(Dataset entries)
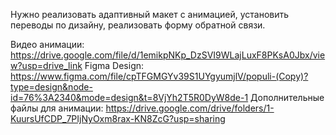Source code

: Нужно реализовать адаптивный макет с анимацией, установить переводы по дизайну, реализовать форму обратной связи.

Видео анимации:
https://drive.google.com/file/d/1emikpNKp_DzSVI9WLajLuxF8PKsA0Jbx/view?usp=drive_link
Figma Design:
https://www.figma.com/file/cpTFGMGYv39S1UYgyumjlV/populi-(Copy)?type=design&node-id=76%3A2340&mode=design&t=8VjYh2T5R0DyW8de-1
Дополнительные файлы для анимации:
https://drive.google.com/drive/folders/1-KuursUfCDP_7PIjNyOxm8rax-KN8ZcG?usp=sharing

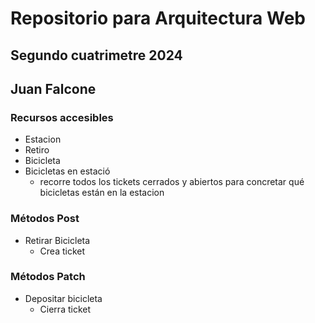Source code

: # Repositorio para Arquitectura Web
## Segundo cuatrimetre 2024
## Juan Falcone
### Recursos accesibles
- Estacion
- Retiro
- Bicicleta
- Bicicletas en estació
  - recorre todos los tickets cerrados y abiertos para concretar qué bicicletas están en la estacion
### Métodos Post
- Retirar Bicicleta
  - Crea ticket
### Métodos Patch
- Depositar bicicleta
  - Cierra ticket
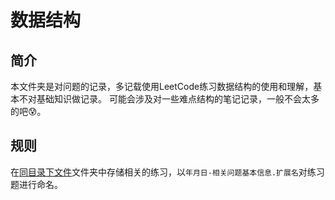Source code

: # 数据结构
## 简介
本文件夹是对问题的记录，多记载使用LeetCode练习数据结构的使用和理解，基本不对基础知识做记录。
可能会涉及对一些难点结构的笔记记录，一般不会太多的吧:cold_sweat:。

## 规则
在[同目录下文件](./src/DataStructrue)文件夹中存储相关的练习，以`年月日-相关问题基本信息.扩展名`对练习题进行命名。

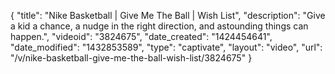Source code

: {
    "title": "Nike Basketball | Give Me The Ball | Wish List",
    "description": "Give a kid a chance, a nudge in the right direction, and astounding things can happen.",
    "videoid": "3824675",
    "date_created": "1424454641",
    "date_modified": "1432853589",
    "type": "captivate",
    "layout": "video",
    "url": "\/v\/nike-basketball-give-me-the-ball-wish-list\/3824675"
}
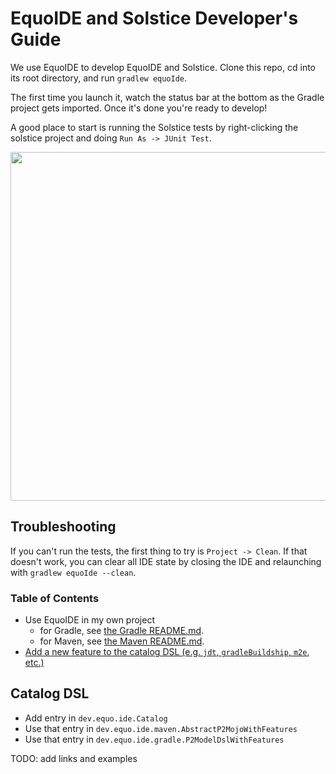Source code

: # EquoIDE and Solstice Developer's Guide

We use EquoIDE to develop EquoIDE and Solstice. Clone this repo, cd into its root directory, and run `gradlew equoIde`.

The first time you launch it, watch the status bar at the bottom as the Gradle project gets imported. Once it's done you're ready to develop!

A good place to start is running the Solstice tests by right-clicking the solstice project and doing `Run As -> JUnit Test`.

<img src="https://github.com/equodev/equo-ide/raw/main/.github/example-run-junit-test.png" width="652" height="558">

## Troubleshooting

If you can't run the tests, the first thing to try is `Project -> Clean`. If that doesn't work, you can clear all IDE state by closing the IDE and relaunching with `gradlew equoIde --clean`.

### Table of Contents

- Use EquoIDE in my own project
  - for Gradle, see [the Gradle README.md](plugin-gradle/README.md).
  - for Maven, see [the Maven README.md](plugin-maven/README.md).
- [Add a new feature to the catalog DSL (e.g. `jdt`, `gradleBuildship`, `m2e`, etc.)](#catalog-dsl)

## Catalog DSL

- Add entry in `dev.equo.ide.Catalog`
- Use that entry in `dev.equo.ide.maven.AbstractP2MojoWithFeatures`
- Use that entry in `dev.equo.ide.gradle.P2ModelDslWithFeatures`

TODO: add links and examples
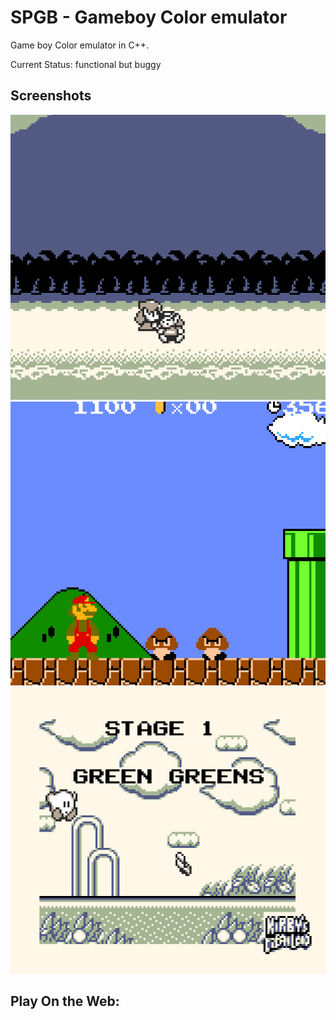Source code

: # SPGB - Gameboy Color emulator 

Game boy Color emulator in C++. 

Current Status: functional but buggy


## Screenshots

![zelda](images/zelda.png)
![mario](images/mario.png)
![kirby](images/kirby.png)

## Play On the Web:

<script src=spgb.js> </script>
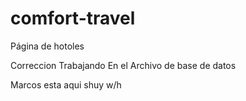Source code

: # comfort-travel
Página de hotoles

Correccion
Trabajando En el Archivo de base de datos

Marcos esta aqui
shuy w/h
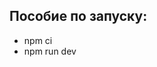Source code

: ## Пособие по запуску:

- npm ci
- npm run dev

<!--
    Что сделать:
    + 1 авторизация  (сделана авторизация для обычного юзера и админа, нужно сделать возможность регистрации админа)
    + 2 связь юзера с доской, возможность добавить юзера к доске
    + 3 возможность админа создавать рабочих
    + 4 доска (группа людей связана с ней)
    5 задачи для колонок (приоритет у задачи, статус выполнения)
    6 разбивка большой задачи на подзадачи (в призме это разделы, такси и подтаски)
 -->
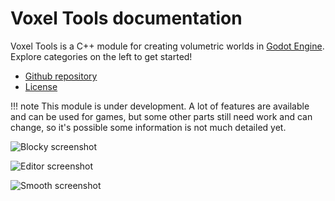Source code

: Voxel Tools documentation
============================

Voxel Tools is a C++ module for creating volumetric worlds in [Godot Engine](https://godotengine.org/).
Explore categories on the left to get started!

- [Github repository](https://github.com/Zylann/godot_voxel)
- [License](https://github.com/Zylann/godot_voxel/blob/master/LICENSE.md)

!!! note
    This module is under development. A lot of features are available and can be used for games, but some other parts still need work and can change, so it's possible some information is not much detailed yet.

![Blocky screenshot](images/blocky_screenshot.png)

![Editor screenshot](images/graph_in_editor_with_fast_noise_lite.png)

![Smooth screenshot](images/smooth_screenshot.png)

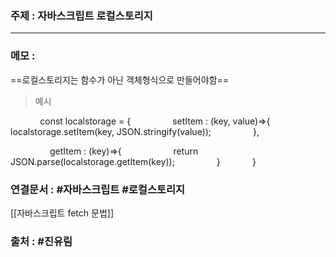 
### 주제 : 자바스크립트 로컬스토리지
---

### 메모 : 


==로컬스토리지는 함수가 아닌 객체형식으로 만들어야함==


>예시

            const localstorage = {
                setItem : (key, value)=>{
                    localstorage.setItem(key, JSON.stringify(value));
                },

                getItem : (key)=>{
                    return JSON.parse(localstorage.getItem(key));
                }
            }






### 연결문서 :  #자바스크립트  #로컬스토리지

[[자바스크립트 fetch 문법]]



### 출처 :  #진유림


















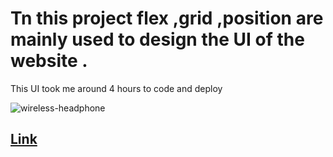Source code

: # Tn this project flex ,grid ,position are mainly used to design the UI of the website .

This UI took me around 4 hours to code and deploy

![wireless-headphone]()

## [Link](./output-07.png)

__Task objective__:
Repeat the records above verbatim, dropping the pictures.

__Worked solution__:
Source code

: Нужно реализовать адаптивный макет с анимацией, установить переводы по дизайну, реализовать форму обратной связи.

Видео анимации:
https://drive.google.com/file/d/1emikpNKp_DzSVI9WLajLuxF8PKsA0Jbx/view?usp=drive_link
Figma Design:
https://www.figma.com/file/cpTFGMGYv39S1UYgyumjlV/populi-(Copy)?type=design&node-id=76%3A2340&mode=design&t=8VjYh2T5R0DyW8de-1
Дополнительные файлы для анимации:
https://drive.google.com/drive/folders/1-KuursUfCDP_7PIjNyOxm8rax-KN8ZcG?usp=sharing

Source code

: # Repositorio para Arquitectura Web
## Segundo cuatrimetre 2024
## Juan Falcone
### Recursos accesibles
- Estacion
- Retiro
- Bicicleta
- Bicicletas en estació
  - recorre todos los tickets cerrados y abiertos para concretar qué bicicletas están en la estacion
### Métodos Post
- Retirar Bicicleta
  - Crea ticket
### Métodos Patch
- Depositar bicicleta
  - Cierra ticket
Source code

: # 数据结构
## 简介
本文件夹是对问题的记录，多记载使用LeetCode练习数据结构的使用和理解，基本不对基础知识做记录。
可能会涉及对一些难点结构的笔记记录，一般不会太多的吧:cold_sweat:。

## 规则
在[同目录下文件](./src/DataStructrue)文件夹中存储相关的练习，以`年月日-相关问题基本信息.扩展名`对练习题进行命名。

Source code

: {
    "title": "Nike Basketball | Give Me The Ball | Wish List",
    "description": "Give a kid a chance, a nudge in the right direction, and astounding things can happen.",
    "videoid": "3824675",
    "date_created": "1424454641",
    "date_modified": "1432853589",
    "type": "captivate",
    "layout": "video",
    "url": "\/v\/nike-basketball-give-me-the-ball-wish-list\/3824675"
}
Source code

: # EquoIDE and Solstice Developer's Guide

We use EquoIDE to develop EquoIDE and Solstice. Clone this repo, cd into its root directory, and run `gradlew equoIde`.

The first time you launch it, watch the status bar at the bottom as the Gradle project gets imported. Once it's done you're ready to develop!

A good place to start is running the Solstice tests by right-clicking the solstice project and doing `Run As -> JUnit Test`.

<img src="https://github.com/equodev/equo-ide/raw/main/.github/example-run-junit-test.png" width="652" height="558">

## Troubleshooting

If you can't run the tests, the first thing to try is `Project -> Clean`. If that doesn't work, you can clear all IDE state by closing the IDE and relaunching with `gradlew equoIde --clean`.

### Table of Contents

- Use EquoIDE in my own project
  - for Gradle, see [the Gradle README.md](plugin-gradle/README.md).
  - for Maven, see [the Maven README.md](plugin-maven/README.md).
- [Add a new feature to the catalog DSL (e.g. `jdt`, `gradleBuildship`, `m2e`, etc.)](#catalog-dsl)

## Catalog DSL

- Add entry in `dev.equo.ide.Catalog`
- Use that entry in `dev.equo.ide.maven.AbstractP2MojoWithFeatures`
- Use that entry in `dev.equo.ide.gradle.P2ModelDslWithFeatures`

TODO: add links and examples
Source code

: # SPGB - Gameboy Color emulator 

Game boy Color emulator in C++. 

Current Status: functional but buggy


## Screenshots

![zelda](images/zelda.png)
![mario](images/mario.png)
![kirby](images/kirby.png)

## Play On the Web:

<script src=spgb.js> </script>
Source code

: # comfort-travel
Página de hotoles

Correccion
Trabajando En el Archivo de base de datos

Marcos esta aqui
shuy w/h
Source code

: ## Пособие по запуску:

- npm ci
- npm run dev

<!--
    Что сделать:
    + 1 авторизация  (сделана авторизация для обычного юзера и админа, нужно сделать возможность регистрации админа)
    + 2 связь юзера с доской, возможность добавить юзера к доске
    + 3 возможность админа создавать рабочих
    + 4 доска (группа людей связана с ней)
    5 задачи для колонок (приоритет у задачи, статус выполнения)
    6 разбивка большой задачи на подзадачи (в призме это разделы, такси и подтаски)
 -->
Source code

: Voxel Tools documentation
============================

Voxel Tools is a C++ module for creating volumetric worlds in [Godot Engine](https://godotengine.org/).
Explore categories on the left to get started!

- [Github repository](https://github.com/Zylann/godot_voxel)
- [License](https://github.com/Zylann/godot_voxel/blob/master/LICENSE.md)

!!! note
    This module is under development. A lot of features are available and can be used for games, but some other parts still need work and can change, so it's possible some information is not much detailed yet.

![Blocky screenshot](images/blocky_screenshot.png)

![Editor screenshot](images/graph_in_editor_with_fast_noise_lite.png)

![Smooth screenshot](images/smooth_screenshot.png)

### 주제 : 자바스크립트 로컬스토리지
---

### 메모 : 


==로컬스토리지는 함수가 아닌 객체형식으로 만들어야함==


>예시

            const localstorage = {
                setItem : (key, value)=>{
                    localstorage.setItem(key, JSON.stringify(value));
                },

                getItem : (key)=>{
                    return JSON.parse(localstorage.getItem(key));
                }
            }






### 연결문서 :  #자바스크립트  #로컬스토리지

[[자바스크립트 fetch 문법]]



### 출처 :  #진유림


















Source code

: # Tn this project flex ,grid ,position are mainly used to design the UI of the website .

This UI took me around 4 hours to code and deploy

![wireless-headphone]()

## [Link](./output-07.png)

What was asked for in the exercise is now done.